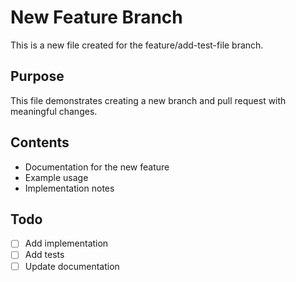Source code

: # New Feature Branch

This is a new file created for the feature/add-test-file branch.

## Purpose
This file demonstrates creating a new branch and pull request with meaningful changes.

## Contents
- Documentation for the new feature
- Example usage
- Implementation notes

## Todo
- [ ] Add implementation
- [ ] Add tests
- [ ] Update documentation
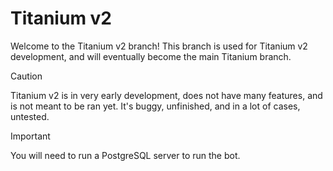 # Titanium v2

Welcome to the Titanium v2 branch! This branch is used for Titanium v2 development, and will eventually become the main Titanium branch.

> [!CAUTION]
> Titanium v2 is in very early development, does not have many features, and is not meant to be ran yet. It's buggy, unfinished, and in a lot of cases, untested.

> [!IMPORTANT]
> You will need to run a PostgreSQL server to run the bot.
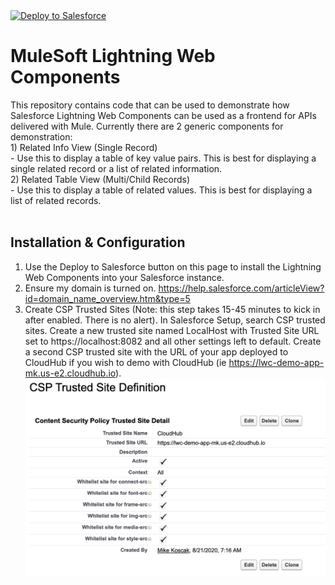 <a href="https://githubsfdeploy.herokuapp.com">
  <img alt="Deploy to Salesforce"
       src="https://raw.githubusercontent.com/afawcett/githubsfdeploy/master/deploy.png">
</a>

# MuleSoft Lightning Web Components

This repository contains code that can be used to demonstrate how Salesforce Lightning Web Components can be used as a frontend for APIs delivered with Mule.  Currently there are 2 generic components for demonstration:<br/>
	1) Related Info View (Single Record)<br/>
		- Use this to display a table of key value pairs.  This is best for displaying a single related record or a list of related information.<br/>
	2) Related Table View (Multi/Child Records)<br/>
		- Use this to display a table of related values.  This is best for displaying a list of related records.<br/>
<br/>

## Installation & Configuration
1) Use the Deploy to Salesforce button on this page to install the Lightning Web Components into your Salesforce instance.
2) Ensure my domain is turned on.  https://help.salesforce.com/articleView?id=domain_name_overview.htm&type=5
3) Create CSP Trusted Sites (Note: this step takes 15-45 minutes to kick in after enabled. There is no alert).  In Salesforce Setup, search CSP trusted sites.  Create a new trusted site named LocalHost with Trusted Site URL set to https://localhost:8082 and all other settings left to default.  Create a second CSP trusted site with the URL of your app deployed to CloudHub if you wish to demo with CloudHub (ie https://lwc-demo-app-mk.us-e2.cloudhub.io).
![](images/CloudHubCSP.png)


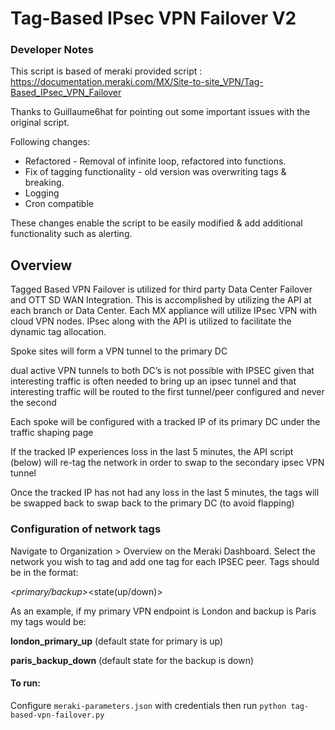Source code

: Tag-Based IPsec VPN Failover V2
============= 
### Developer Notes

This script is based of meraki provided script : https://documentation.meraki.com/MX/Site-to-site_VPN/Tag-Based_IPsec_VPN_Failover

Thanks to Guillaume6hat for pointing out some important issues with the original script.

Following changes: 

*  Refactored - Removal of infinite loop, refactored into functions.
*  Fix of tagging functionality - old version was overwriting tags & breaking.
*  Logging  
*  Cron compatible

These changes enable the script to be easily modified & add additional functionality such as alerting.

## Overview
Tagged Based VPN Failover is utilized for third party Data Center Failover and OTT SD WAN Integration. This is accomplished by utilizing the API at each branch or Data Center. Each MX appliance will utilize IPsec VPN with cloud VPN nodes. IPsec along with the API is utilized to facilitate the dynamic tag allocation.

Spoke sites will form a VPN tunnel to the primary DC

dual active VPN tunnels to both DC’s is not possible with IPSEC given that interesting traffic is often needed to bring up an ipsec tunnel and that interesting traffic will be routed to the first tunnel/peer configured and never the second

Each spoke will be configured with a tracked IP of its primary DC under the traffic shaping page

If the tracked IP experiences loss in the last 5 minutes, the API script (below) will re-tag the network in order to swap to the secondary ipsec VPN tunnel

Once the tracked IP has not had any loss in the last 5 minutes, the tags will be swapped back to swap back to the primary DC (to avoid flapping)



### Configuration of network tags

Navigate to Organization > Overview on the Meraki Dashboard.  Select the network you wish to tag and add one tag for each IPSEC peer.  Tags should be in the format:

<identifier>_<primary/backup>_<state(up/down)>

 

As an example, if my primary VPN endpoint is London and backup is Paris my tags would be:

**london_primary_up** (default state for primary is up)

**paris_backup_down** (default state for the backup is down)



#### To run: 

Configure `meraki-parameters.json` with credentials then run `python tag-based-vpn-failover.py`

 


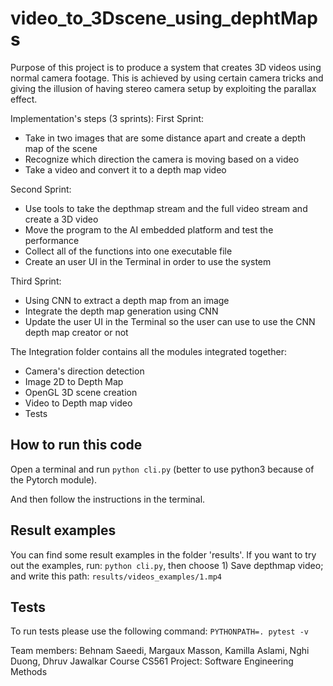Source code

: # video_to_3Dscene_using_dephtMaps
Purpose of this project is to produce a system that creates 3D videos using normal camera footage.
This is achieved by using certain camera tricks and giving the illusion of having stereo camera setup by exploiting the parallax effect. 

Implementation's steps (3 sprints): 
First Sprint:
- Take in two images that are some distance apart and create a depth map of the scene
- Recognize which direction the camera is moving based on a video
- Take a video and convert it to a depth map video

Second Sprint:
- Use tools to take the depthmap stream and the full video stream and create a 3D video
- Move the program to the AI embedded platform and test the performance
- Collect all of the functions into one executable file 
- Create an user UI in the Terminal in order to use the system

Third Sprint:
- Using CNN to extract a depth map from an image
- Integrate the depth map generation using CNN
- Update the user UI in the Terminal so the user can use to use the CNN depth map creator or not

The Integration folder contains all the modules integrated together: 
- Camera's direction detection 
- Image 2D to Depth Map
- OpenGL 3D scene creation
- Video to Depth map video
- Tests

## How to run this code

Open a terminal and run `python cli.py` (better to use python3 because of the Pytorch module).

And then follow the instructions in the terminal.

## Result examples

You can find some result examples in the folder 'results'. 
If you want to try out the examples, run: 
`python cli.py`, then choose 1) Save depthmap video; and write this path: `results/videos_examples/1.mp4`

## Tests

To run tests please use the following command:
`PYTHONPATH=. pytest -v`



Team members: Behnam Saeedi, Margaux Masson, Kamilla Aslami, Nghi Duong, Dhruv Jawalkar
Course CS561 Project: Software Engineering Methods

=-=-=

Please return only the lines from the top of the data through the line with "# MuleSoft Lightning Web Components", exactly as written, and drop every picture.

# [Output of the exercise]
Source code

: # New Feature Branch

This is a new file created for the feature/add-test-file branch.

## Purpose
This file demonstrates creating a new branch and pull request with meaningful changes.

## Contents
- Documentation for the new feature
- Example usage
- Implementation notes

## Todo
- [ ] Add implementation
- [ ] Add tests
- [ ] Update documentation
 # Titanium v2

Welcome to the Titanium v2 branch! This branch is used for Titanium v2 development, and will eventually become the main Titanium branch.

> [!CAUTION]
> Titanium v2 is in very early development, does not have many features, and is not meant to be ran yet. It's buggy, unfinished, and in a lot of cases, untested.

> [!IMPORTANT]
> You will need to run a PostgreSQL server to run the bot.
 <a href="https://githubsfdeploy.herokuapp.com">
  <img alt="Deploy to Salesforce"
       src="https://raw.githubusercontent.com/afawcett/githubsfdeploy/master/deploy.png">
</a>

# MuleSoft Lightning Web Components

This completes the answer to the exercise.